#### Exercise aim
Reproduce the listing exactly and skip over any pictures.

#### Data to use
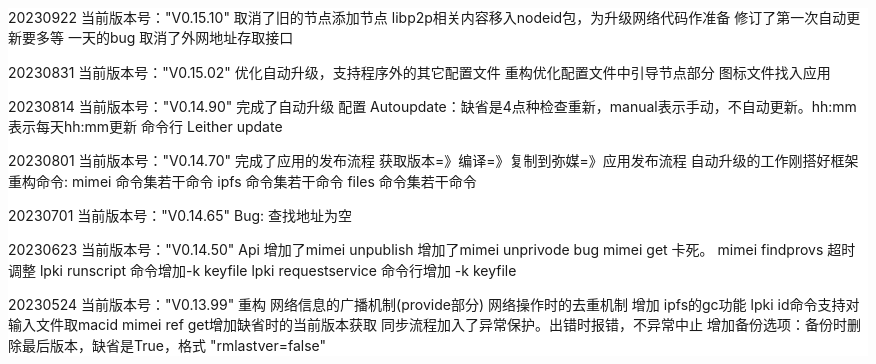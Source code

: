 20230922
当前版本号："V0.15.10"
	取消了旧的节点添加节点
	libp2p相关内容移入nodeid包，为升级网络代码作准备
	修订了第一次自动更新要多等 一天的bug
	取消了外网地址存取接口

20230831
当前版本号："V0.15.02"
	优化自动升级，支持程序外的其它配置文件
	重构优化配置文件中引导节点部分
	图标文件找入应用


20230814
当前版本号："V0.14.90"
	完成了自动升级
	配置
		Autoupdate：缺省是4点种检查重新，manual表示手动，不自动更新。hh:mm表示每天hh:mm更新
	命令行
		Leither update

20230801
当前版本号："V0.14.70"
	完成了应用的发布流程
		获取版本=》编译=》复制到弥媒=》应用发布流程
		自动升级的工作刚搭好框架
	重构命令:
		mimei 命令集若干命令
		ipfs  命令集若干命令
		files 命令集若干命令

20230701
当前版本号："V0.14.65"
	Bug:
		查找地址为空

20230623
当前版本号："V0.14.50"
	Api
		增加了mimei unpublish <mid>
		增加了mimei unprivode <mid>
	bug
		mimei get 卡死。
		mimei findprovs 超时
	调整
		lpki runscript 命令增加-k keyfile
		lpki requestservice 命令行增加 -k keyfile

20230524
当前版本号："V0.13.99"
	重构
		网络信息的广播机制(provide部分)
		网络操作时的去重机制
	增加
		ipfs的gc功能
		lpki id命令支持对输入文件取macid
		mimei ref get增加缺省时的当前版本获取
		同步流程加入了异常保护。出错时报错，不异常中止
		增加备份选项：备份时删除最后版本，缺省是True，格式 "rmlastver=false"
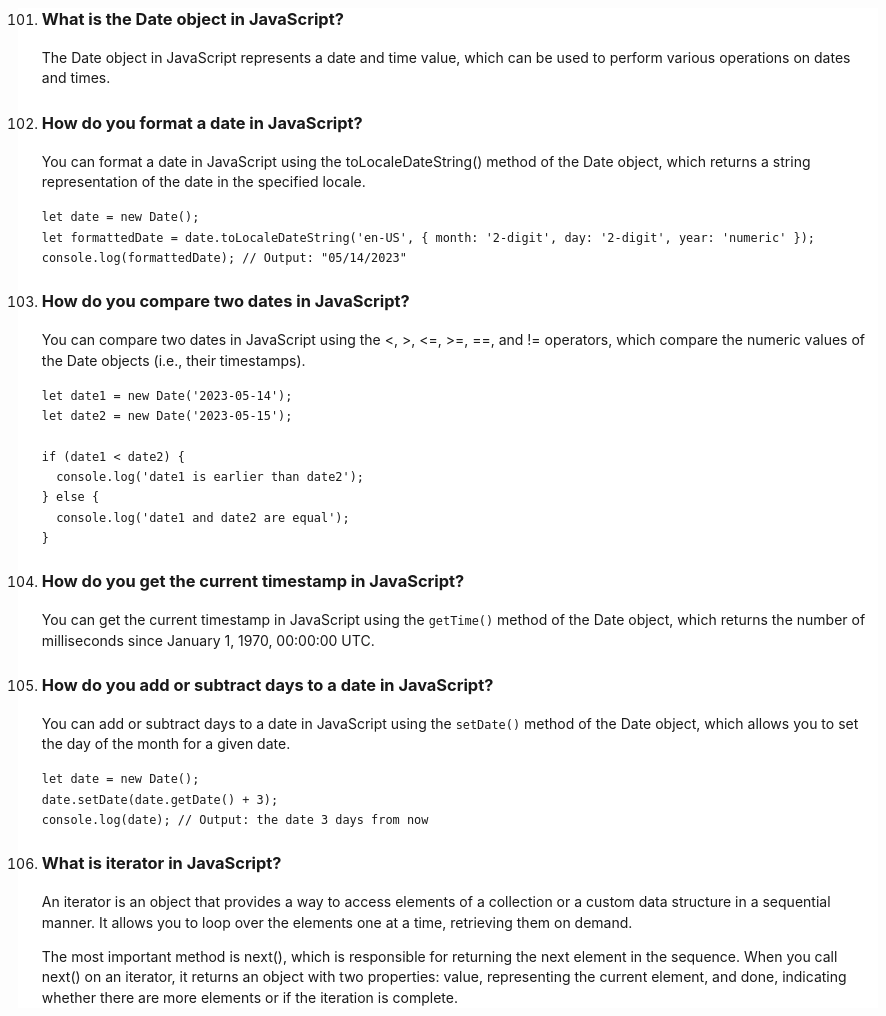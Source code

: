 101. ### What is the Date object in JavaScript?

     The Date object in JavaScript represents a date and time value, which can be used to perform
     various operations on dates and times.

102. ### How do you format a date in JavaScript?

     You can format a date in JavaScript using the toLocaleDateString() method of the Date object,
     which returns a string representation of the date in the specified locale.

     ```
     let date = new Date();
     let formattedDate = date.toLocaleDateString('en-US', { month: '2-digit', day: '2-digit', year: 'numeric' });
     console.log(formattedDate); // Output: "05/14/2023"
     ```

103. ### How do you compare two dates in JavaScript?

     You can compare two dates in JavaScript using the <, >, <=, >=, ==, and != operators, which
     compare the numeric values of the Date objects (i.e., their timestamps).

     ```
     let date1 = new Date('2023-05-14');
     let date2 = new Date('2023-05-15');

     if (date1 < date2) {
       console.log('date1 is earlier than date2');
     } else {
       console.log('date1 and date2 are equal');
     }
     ```

104. ### How do you get the current timestamp in JavaScript?

     You can get the current timestamp in JavaScript using the `getTime()` method of the Date
     object, which returns the number of milliseconds since January 1, 1970, 00:00:00 UTC.

105. ### How do you add or subtract days to a date in JavaScript?

     You can add or subtract days to a date in JavaScript using the `setDate()` method of the Date
     object, which allows you to set the day of the month for a given date.

     ```
     let date = new Date();
     date.setDate(date.getDate() + 3);
     console.log(date); // Output: the date 3 days from now
     ```

106. ### What is iterator in JavaScript?

     An iterator is an object that provides a way to access elements of a collection or a custom
     data structure in a sequential manner. It allows you to loop over the elements one at a time,
     retrieving them on demand.

     The most important method is next(), which is responsible for returning the next element in the
     sequence. When you call next() on an iterator, it returns an object with two properties: value,
     representing the current element, and done, indicating whether there are more elements or if
     the iteration is complete.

#### Expected output
Source code

: 20230922
当前版本号："V0.15.10"
	取消了旧的节点添加节点
	libp2p相关内容移入nodeid包，为升级网络代码作准备
	修订了第一次自动更新要多等 一天的bug
	取消了外网地址存取接口

20230831
当前版本号："V0.15.02"
	优化自动升级，支持程序外的其它配置文件
	重构优化配置文件中引导节点部分
	图标文件找入应用


20230814
当前版本号："V0.14.90"
	完成了自动升级
	配置
		Autoupdate：缺省是4点种检查重新，manual表示手动，不自动更新。hh:mm表示每天hh:mm更新
	命令行
		Leither update

20230801
当前版本号："V0.14.70"
	完成了应用的发布流程
		获取版本=》编译=》复制到弥媒=》应用发布流程
		自动升级的工作刚搭好框架
	重构命令:
		mimei 命令集若干命令
		ipfs  命令集若干命令
		files 命令集若干命令

20230701
当前版本号："V0.14.65"
	Bug:
		查找地址为空

20230623
当前版本号："V0.14.50"
	Api
		增加了mimei unpublish <mid>
		增加了mimei unprivode <mid>
	bug
		mimei get 卡死。
		mimei findprovs 超时
	调整
		lpki runscript 命令增加-k keyfile
		lpki requestservice 命令行增加 -k keyfile

20230524
当前版本号："V0.13.99"
	重构
		网络信息的广播机制(provide部分)
		网络操作时的去重机制
	增加
		ipfs的gc功能
		lpki id命令支持对输入文件取macid
		mimei ref get增加缺省时的当前版本获取
		同步流程加入了异常保护。出错时报错，不异常中止
		增加备份选项：备份时删除最后版本，缺省是True，格式 "rmlastver=false"
Source code

: 101. ### What is the Date object in JavaScript?

     The Date object in JavaScript represents a date and time value, which can be used to perform
     various operations on dates and times.

102. ### How do you format a date in JavaScript?

     You can format a date in JavaScript using the toLocaleDateString() method of the Date object,
     which returns a string representation of the date in the specified locale.

     ```
     let date = new Date();
     let formattedDate = date.toLocaleDateString('en-US', { month: '2-digit', day: '2-digit', year: 'numeric' });
     console.log(formattedDate); // Output: "05/14/2023"
     ```

103. ### How do you compare two dates in JavaScript?

     You can compare two dates in JavaScript using the <, >, <=, >=, ==, and != operators, which
     compare the numeric values of the Date objects (i.e., their timestamps).

     ```
     let date1 = new Date('2023-05-14');
     let date2 = new Date('2023-05-15');

     if (date1 < date2) {
       console.log('date1 is earlier than date2');
     } else {
       console.log('date1 and date2 are equal');
     }
     ```

104. ### How do you get the current timestamp in JavaScript?

     You can get the current timestamp in JavaScript using the `getTime()` method of the Date
     object, which returns the number of milliseconds since January 1, 1970, 00:00:00 UTC.

105. ### How do you add or subtract days to a date in JavaScript?

     You can add or subtract days to a date in JavaScript using the `setDate()` method of the Date
     object, which allows you to set the day of the month for a given date.

     ```
     let date = new Date();
     date.setDate(date.getDate() + 3);
     console.log(date); // Output: the date 3 days from now
     ```

106. ### What is iterator in JavaScript?

     An iterator is an object that provides a way to access elements of a collection or a custom
     data structure in a sequential manner. It allows you to loop over the elements one at a time,
     retrieving them on demand.

     The most important method is next(), which is responsible for returning the next element in the
     sequence. When you call next() on an iterator, it returns an object with two properties: value,
     representing the current element, and done, indicating whether there are more elements or if
     the iteration is complete.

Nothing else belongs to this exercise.